31 Mar Parenting During COVID-19
In Ribeiro v. Wright, the Superior Court of Justice provided direction on what parenting issues would be considered urgent during the COVID-19 court closures.
In that case, the mother had primary residency of the child while the father had access pursuant to a temporary consent order. The mother brought a motion for an urgent hearing to suspend all in-person access due to concerns that the father would not maintain social distancing.

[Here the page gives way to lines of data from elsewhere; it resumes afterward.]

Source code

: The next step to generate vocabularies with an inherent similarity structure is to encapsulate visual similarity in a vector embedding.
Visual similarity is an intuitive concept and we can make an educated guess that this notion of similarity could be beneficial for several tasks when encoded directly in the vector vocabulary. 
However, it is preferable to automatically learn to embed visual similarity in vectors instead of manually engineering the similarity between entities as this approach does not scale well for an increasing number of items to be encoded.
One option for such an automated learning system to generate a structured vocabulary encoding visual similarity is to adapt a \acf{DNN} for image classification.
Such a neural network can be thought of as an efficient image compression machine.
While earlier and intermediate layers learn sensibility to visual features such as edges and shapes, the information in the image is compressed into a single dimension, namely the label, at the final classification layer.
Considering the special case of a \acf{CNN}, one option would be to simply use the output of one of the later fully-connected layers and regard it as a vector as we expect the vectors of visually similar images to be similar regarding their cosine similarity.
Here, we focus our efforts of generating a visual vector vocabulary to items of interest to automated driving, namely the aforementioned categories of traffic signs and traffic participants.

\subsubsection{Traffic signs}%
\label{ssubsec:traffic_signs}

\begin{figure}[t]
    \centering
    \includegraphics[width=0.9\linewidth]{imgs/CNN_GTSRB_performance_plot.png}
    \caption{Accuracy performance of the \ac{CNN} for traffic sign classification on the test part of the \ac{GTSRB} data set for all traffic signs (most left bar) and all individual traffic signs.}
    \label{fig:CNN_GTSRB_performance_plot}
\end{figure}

Justice Pazaratz determined that the matter was not urgent based on the following principles:
- The health, safety and well-being of children and families remains the court’s foremost consideration during COVID-19;
- There is a presumption that all orders should be respected and complied with and a presumption that an existing order reflects a determination that meaningful personal contact with both parents is in the best interests of the child;
- A blanket policy that children should never leave their primary residence – even to visit their other parent – is inconsistent with a comprehensive analysis of the best interests of the child. In troubling and disorienting times, children need the love, guidance and emotional support of both parents;
- There is a presumption in most situations that existing parenting arrangements and schedules should continue, subject to whatever modifications may be necessary to ensure that all COVID-19 precautions are adhered to – including strict social distancing;
- Custodial or access parents may have to forego their time with a child if the parent is subject to some specific personal restriction (for example, under self-isolation for a 14 day period as a result of recent travel; personal illness; or exposure to illness);
- A parent’s personal risk factors (for example, through employment or associations) may require controls with respect to their direct contact with a child;
- A parent’s lifestyle or behaviour in the face of COVID-19 (for example, failing to comply with social distancing; or failing to take reasonable health precautions) may raise sufficient concerns about parental judgment that direct parent-child contact will have to be reconsidered;
- There will be zero tolerance for any parent who recklessly exposes a child (or members of a child’s household) to any COVID-19 risk;
- At every stage of parenting, including exchanges, the social distancing imperative will have to be safeguarded, which may result in changes to transportation, exchange locations or any terms of supervision;
- In blended family situations, parents will need assurance that COVID-19 precautions are being maintained in relation to each person who spends any amount of time in a household – including children of former relationships; and
- For the sake of the child, parents and the courts have to find ways to maintain important parental relationships and above all, find ways to do it safely.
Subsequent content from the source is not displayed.